Sergey Dolomanov, partner at William Fry, said he believes Amundi will make the decision to merge its Luxembourg range into new Irish ETFs, with Luxembourg rules allowing fund mergers without having to seek shareholder approval.
Morgan Dunne, partner at McCann FitzGerald, added there is a clear operational burden borne by Amundi to move entire fund ranges to Ireland and it now must weigh up whether to run ETFs across two jurisdictions, or opt for Irish domiciling alone.
This pendulum shift is not just Amundi-focused.

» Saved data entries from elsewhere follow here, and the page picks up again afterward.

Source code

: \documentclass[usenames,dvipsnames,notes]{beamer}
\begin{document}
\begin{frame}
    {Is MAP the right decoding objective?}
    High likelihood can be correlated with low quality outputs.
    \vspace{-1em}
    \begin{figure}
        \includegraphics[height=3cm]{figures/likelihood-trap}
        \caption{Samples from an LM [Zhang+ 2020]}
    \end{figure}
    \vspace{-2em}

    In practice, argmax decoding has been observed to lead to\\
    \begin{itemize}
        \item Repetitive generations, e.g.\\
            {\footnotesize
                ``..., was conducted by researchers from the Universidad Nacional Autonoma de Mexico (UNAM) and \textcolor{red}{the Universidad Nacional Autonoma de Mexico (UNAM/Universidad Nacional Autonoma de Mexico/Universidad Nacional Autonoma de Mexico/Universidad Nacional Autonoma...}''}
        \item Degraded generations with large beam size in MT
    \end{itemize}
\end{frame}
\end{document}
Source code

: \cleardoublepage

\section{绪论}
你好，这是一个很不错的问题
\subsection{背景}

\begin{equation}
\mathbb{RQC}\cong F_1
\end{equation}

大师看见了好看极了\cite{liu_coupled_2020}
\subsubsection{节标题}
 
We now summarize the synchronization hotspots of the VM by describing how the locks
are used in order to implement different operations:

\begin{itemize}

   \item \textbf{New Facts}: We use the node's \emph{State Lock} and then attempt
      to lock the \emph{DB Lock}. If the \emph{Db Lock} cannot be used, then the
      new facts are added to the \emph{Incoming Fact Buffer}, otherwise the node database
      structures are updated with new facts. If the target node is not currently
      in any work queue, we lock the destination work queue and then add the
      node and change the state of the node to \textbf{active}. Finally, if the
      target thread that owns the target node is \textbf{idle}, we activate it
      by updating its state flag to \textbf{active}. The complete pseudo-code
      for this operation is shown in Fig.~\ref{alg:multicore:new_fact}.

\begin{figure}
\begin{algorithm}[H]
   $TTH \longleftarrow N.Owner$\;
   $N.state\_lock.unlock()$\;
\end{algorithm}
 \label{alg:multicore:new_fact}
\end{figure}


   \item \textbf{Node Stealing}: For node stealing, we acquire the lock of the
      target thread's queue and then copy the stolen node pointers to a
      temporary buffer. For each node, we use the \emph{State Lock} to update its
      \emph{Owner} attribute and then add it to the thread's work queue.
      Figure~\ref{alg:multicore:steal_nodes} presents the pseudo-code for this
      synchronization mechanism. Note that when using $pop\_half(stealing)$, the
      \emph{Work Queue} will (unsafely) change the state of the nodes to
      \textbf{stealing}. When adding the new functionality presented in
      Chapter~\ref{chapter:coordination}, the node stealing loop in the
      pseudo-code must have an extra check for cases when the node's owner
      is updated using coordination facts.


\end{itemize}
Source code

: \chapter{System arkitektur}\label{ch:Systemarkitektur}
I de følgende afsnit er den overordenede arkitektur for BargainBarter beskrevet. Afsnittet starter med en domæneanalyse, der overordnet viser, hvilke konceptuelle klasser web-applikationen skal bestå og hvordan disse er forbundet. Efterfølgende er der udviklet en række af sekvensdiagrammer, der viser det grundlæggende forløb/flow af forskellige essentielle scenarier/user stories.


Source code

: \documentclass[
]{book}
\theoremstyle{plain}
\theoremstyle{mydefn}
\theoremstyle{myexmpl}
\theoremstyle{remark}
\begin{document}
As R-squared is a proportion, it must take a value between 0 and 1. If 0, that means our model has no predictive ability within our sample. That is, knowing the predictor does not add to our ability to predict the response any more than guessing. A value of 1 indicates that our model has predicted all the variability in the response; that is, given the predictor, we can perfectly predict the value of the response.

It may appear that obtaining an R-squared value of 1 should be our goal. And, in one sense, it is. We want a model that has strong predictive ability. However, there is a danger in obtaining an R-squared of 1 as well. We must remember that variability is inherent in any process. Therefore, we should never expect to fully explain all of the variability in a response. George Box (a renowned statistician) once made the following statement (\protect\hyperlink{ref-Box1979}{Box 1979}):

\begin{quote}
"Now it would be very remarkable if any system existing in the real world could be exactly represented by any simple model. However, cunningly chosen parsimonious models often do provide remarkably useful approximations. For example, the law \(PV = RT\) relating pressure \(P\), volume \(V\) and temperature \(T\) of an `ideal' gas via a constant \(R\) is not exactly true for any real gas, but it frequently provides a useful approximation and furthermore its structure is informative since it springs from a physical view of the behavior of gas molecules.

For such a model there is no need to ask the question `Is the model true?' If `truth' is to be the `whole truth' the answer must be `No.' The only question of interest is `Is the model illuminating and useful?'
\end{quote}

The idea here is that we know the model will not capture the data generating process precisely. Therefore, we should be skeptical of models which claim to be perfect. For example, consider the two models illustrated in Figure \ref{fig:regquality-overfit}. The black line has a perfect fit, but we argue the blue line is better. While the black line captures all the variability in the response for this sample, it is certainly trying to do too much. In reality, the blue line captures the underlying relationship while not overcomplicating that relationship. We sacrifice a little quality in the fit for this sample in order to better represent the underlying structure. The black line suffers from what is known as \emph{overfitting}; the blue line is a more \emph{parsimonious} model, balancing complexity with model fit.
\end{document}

While the gap between Ireland and Luxembourg was not as wide in 2017 – the two housed $305bn and $115bn assets under management (AUM) respectively – this rift has grown to $953bn and $277bn today, according to data from ETFbook.
ETF Stream previously revealed BNP Paribas Asset Management is also seeking approval from the Central Bank of Ireland (CBI) to start domiciling in Ireland.
It bears considering the impact on costs and competition of Ireland being the only show in town for ETF domiciling in Europe.
Ask and you shall receive
Last week’s ETF Wrap looked at personality investing and whether recently-launched products such as the infamous Inverse Cramer ETF (SJIM) would gain any traction if they launched in Europe.
Matthew Tuttle, CEO of the firm behind the product, then reshared the article on Twitter with the caption: “Already speaking to the guys at [HANetf], if there is demand we will do it.”
Speaking toETF Stream earlier this week, Tuttle added he would consider bringing the Cramer strategies and others such as his product going short on Cathie Wood’s ARK Innovation ETF (ARKK) to Europe, however, he noted he would only launch strategies expected to surpass the break-even mark of $60m AUM.
The firm would look to enter Europe via a white-label ETF issuer but is still weighing up the competition amid ongoing discussions with HANetf and Leverage Shares.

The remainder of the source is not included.